(DATA)
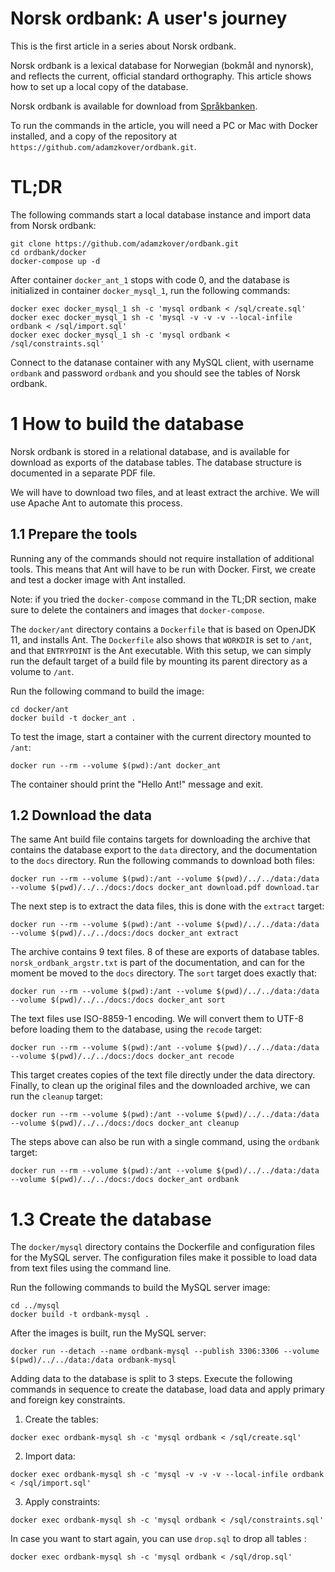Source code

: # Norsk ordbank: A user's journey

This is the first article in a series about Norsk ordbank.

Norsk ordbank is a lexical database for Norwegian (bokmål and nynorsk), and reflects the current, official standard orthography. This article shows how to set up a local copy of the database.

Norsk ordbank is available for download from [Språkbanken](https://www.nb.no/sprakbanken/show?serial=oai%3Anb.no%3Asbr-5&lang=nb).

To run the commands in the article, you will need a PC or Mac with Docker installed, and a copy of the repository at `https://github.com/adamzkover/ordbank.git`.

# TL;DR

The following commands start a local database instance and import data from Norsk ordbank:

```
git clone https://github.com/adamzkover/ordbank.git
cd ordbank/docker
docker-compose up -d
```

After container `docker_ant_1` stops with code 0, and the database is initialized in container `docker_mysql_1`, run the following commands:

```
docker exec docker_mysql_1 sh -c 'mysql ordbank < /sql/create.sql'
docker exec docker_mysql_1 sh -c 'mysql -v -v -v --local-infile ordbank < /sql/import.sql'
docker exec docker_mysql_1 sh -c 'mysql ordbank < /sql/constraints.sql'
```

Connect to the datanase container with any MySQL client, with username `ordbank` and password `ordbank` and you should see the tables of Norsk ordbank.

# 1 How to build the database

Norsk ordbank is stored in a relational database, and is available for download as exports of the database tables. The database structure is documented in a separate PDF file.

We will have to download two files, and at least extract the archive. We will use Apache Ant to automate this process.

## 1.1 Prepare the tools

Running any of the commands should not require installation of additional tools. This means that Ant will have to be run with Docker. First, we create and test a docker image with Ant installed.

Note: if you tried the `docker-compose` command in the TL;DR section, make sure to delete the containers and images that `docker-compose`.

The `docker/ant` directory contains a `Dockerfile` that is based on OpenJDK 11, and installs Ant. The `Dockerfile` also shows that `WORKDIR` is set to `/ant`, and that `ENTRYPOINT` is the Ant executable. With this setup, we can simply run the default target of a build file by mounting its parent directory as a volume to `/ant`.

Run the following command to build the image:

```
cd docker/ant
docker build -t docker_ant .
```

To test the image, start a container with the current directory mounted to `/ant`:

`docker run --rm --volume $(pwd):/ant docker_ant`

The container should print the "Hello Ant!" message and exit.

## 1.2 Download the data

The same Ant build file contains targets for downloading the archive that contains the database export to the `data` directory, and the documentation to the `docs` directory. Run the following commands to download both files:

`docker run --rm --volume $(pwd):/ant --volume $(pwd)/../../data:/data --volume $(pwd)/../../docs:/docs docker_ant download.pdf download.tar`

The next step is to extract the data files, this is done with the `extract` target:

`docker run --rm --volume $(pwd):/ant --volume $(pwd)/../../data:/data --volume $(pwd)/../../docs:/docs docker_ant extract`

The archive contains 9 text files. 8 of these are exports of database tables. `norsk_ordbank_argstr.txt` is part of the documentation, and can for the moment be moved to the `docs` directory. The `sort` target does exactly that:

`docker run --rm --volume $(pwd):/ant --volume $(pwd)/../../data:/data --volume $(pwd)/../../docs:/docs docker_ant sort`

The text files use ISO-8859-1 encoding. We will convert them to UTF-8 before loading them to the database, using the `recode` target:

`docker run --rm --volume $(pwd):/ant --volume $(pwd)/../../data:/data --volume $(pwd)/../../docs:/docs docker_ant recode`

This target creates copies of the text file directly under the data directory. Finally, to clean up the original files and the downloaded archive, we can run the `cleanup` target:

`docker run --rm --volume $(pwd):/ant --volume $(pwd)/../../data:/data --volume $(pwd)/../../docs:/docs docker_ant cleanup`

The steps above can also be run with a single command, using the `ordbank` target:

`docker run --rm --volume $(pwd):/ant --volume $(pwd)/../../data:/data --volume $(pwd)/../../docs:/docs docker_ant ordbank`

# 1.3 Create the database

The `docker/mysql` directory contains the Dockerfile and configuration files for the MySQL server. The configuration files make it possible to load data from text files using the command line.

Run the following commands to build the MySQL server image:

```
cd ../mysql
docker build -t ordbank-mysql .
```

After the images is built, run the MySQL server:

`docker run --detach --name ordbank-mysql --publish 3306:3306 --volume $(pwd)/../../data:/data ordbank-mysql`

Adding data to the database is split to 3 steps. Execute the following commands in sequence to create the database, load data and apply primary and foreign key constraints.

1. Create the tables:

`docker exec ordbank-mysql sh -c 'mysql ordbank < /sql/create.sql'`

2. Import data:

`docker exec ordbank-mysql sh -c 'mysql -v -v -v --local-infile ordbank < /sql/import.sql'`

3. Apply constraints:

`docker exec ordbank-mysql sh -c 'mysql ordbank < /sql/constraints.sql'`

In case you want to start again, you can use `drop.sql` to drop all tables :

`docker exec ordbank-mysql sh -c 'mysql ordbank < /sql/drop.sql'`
(End DATA)
(DATA)
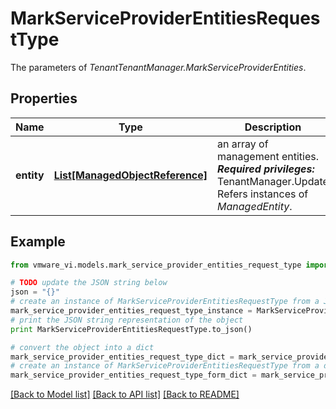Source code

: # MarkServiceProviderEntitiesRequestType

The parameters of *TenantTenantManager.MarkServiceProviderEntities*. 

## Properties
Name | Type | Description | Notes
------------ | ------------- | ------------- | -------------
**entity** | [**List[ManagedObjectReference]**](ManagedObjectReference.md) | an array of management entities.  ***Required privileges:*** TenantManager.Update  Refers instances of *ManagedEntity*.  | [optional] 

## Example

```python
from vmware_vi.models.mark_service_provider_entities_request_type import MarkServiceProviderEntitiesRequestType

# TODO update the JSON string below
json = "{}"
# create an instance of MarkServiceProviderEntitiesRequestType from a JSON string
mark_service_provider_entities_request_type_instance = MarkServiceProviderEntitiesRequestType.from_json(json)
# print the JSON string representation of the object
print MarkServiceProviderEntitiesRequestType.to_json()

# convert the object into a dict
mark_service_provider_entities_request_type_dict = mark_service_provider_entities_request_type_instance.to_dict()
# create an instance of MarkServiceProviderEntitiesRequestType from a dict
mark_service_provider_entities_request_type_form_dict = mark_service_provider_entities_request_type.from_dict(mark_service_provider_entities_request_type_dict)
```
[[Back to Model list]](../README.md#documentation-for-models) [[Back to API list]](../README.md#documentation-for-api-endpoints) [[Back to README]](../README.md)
(End DATA)
**EXERCISE DIRECTIONS**
Would you print exactly, and only, the lines of the data above from the line with "A user's journey" through the line with "Norsk ordbank is available", inclusive?

**ANSWER TO THE PROBLEM**
: # Norsk ordbank: A user's journey

This is the first article in a series about Norsk ordbank.

Norsk ordbank is a lexical database for Norwegian (bokmål and nynorsk), and reflects the current, official standard orthography. This article shows how to set up a local copy of the database.

Norsk ordbank is available for download from [Språkbanken](https://www.nb.no/sprakbanken/show?serial=oai%3Anb.no%3Asbr-5&lang=nb).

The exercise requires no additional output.